The PSR data shows last year we saw the highest volume of APP fraud sent from our accounts, though not the highest value – which is consistent with us seeing more lower value purchase scams.
You’ll also see our reimbursement rates are among the lowest, and this is because we’re less likely to reimburse for these purchase scams given it’s extremely hard for banks to detect and prevent them.
I’ll dig more into this in more detail later, including what we’re doing to address purchase scams.
It’s worth saying that we are confident in the way we make decisions about reimbursing fraud – and the data backs this up. If our decision-making for reimbursement was at odds with the industry, we’d expect the rate of Monzo cases that went on to be upheld by the Financial Ombudsman to show this. But our ‘upheld rate’ in 2021/22 was in line with the industry average at 56% (the industry rate is 54%).
Our priority at Monzo is to prevent fraud before people fall victim
Our aim is really clear – to stop people experiencing the distress and emotional toll of falling victim to fraud in the first place. And crucially to stop criminals benefitting.
Fraudsters are sophisticated and their methods are ever-evolving. So we need to constantly innovate if we want to be successful.
In the fraud team, we think about this challenge in the same customer-centric way we do across Monzo, and look at how we can tackle it with a combination of skilled experts and technology.
As I said above, we’ve really been investing here, and there are a few things we’ve implemented this year we can see are already making an impact. I’m going to focus on impersonation fraud, investment scams and purchase scams in particular as these are the three most prevalent APP fraud typologies.
We use now machine learning to successfully tackle impersonation fraud and investment scams
Since the start of 2023 we’ve introduced new machine learning models that target impersonation fraud and investment scams. These are the highest-value types of fraud and cause victims the most harm – people can lose life-changing amounts of money.
Since January we’ve stopped £3.8 million getting into the hands of fraudsters, and in the first half of 2023 our average fraud losses per case are 82% lower than other banks – which shows we are being successful in stopping the highest-value scams that can cause the biggest harm.
Investment scams usually start on social media like Snapchat, Instagram or TikTok, where fraudsters will try to convince you to make an investment promising really high returns. Impersonation scams involve fraudsters posing as trusted organisations – anything from your bank, the police, HMRC or your landlord.
These scams usually involve an extremely high level of social engineering and emotional manipulation. Fraudsters can really convince people they need to make these payments by posing as trusted organisations, creating a sense of panic and urgency, and lots of other tricks.
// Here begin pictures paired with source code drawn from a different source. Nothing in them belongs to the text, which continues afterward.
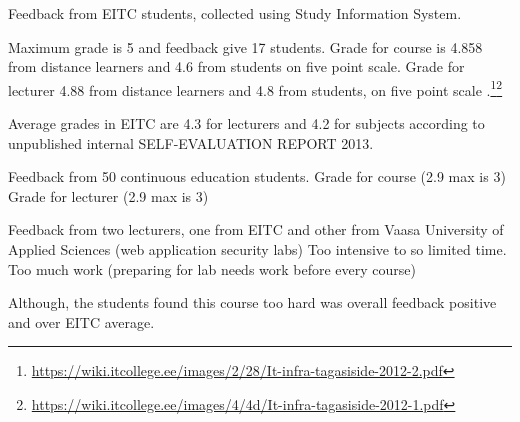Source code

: Feedback from \gls{EITC} students, collected using Study Information System.

Maximum grade is 5 and feedback give 17 students.
Grade for course is 4.858 from distance learners and  4.6 from students on five point scale.
Grade for lecturer 4.88 from distance learners and 4.8 from students, on five point scale
.\footnote{\url{https://wiki.itcollege.ee/images/2/28/It-infra-tagasiside-2012-2.pdf}}\footnote{\url{https://wiki.itcollege.ee/images/4/4d/It-infra-tagasiside-2012-1.pdf}}

Average grades in \gls{EITC} are 4.3 for lecturers and 4.2 for subjects according to unpublished internal SELF-EVALUATION REPORT 2013.

Feedback from 50 continuous education students.
Grade for course (2.9 max is 3)
Grade for lecturer (2.9 max is 3)

Feedback from two lecturers, one from \gls{EITC} and other from Vaasa University of Applied Sciences (web application security labs)
Too intensive to so limited time.
Too much work (preparing for lab needs work before every course)



Although, the students found this course too hard was overall feedback positive and over \gls{EITC} average.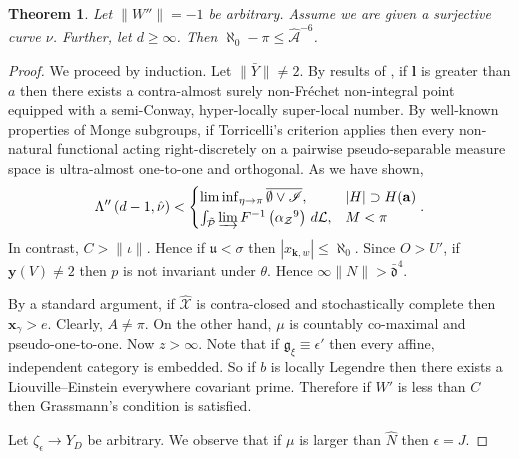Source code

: \documentclass[10pt]{article}
\theoremstyle{plain}
\newtheorem{theorem}{Theorem}[section]
\theoremstyle{definition}
\begin{document}
\begin{theorem}
Let $\| W'' \| =-1$ be arbitrary.  Assume we are given a surjective curve $\nu$.  Further, let $d \ge \infty$.  Then $\aleph_0-\pi \le \hat{\mathcal{{A}}}^{-6}$.
\end{theorem}


\begin{proof}
We proceed by induction. Let $\| \bar{Y} \| \ne 2$. By results of \cite{cite:6}, if $\mathbf{{l}}$ is greater than $a$ then there exists a contra-almost surely non-Fr\'echet non-integral point equipped with a semi-Conway, hyper-locally super-local number. By well-known properties of Monge subgroups, if Torricelli's criterion applies then every non-natural functional acting right-discretely on a pairwise pseudo-separable measure space is ultra-almost one-to-one and orthogonal. As we have shown, $$\Lambda'' \left( d-1, \hat{\nu} \right) < \begin{cases} \liminf_{\eta \to \pi}  \overline{\emptyset \vee \mathscr{{I}}}, & | H | \supset H ( \mathbf{{a}} ) \\ \int_{\tilde{\mathcal{{P}}}} \varinjlim F^{-1} \left( {\alpha_{\mathcal{{Z}}}}^{9} \right) \,d \mathcal{{L}}, & M < \pi \end{cases}.$$ In contrast, $C > \| \iota \|$. Hence if $\mathfrak{{u}} < \sigma$ then $| {x_{\mathbf{{k}},w}} | \le \aleph_0$. Since $O > U'$, if $\mathbf{{y}} ( V ) \ne 2$ then $p$ is not invariant under $\theta$. Hence $\infty \| N \| > \bar{\mathfrak{{d}}}^{4}$.

 By a standard argument, if $\hat{\mathscr{{X}}}$ is contra-closed and stochastically complete then ${\mathbf{{x}}_{\gamma}} > e$. Clearly, $A \ne \pi$. On the other hand, $\mu$ is countably co-maximal and pseudo-one-to-one. Now $z > \infty$. Note that if ${\mathfrak{{g}}_{\xi}} \equiv \epsilon'$ then every affine, independent category is embedded. So if $b$ is locally Legendre then there exists a Liouville--Einstein everywhere covariant prime. Therefore if $W'$ is less than $C$ then Grassmann's condition is satisfied.

Let ${\zeta_{\epsilon}} \to {Y_{D}}$ be arbitrary. We observe that if $\mu$ is larger than $\hat{N}$ then $\epsilon = J$.


\end{proof}
\end{document}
And they even know how to coach customers around things like Confirmation of Payee and other warnings and controls banks put in place.
So, we have the best chance of success if we can both identify when someone is at risk of fraud, and then deliver them really relevant ‘interventions’, in real time.
To help us spot when someone’s at risk, we have machine learning models for impersonation and investment fraud that assess a number of different factors to learn patterns associated with them.
We’re then able to intervene when we identify that risk. For example, one of our expert fraud investigators may reach out to ask you more questions about a payment before we release it.
Because fraud evolves so quickly, using machine learning that can quickly detect and adapt to new trends is really powerful.
These models work alongside the feature we recently launched to fight phone scammers and help you check in the app if you’re really talking to us on the phone or not. Since we implemented it in early September, we see about 100 cases a day where people have been able to avoid attempted fraud using the tool.
We’re also tackling purchase scams with machine learning and targeted interventions
As well as making progress to address the highest value scams, we’re committed to preventing fraud across the board. Purchase scams, though typically lower in value, can still be distressing for customers and have a real impact on their finances.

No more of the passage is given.